=== WORK ITEM ===
Transcribe the records in their entirety, exactly as given.

START INPUT DATA

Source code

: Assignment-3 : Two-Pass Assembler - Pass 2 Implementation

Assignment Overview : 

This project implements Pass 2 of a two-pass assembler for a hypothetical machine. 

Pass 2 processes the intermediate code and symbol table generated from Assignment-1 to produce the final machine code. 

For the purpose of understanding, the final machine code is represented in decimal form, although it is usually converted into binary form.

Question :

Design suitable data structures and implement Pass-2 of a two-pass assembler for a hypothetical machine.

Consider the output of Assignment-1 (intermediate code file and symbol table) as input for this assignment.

END INPUT DATA

=== RESPONSE TO THE EXERCISE ===
Source code

: Assignment-3 : Two-Pass Assembler - Pass 2 Implementation

Assignment Overview : 

This project implements Pass 2 of a two-pass assembler for a hypothetical machine. 

Pass 2 processes the intermediate code and symbol table generated from Assignment-1 to produce the final machine code. 

For the purpose of understanding, the final machine code is represented in decimal form, although it is usually converted into binary form.

Question :

Design suitable data structures and implement Pass-2 of a two-pass assembler for a hypothetical machine.

Consider the output of Assignment-1 (intermediate code file and symbol table) as input for this assignment.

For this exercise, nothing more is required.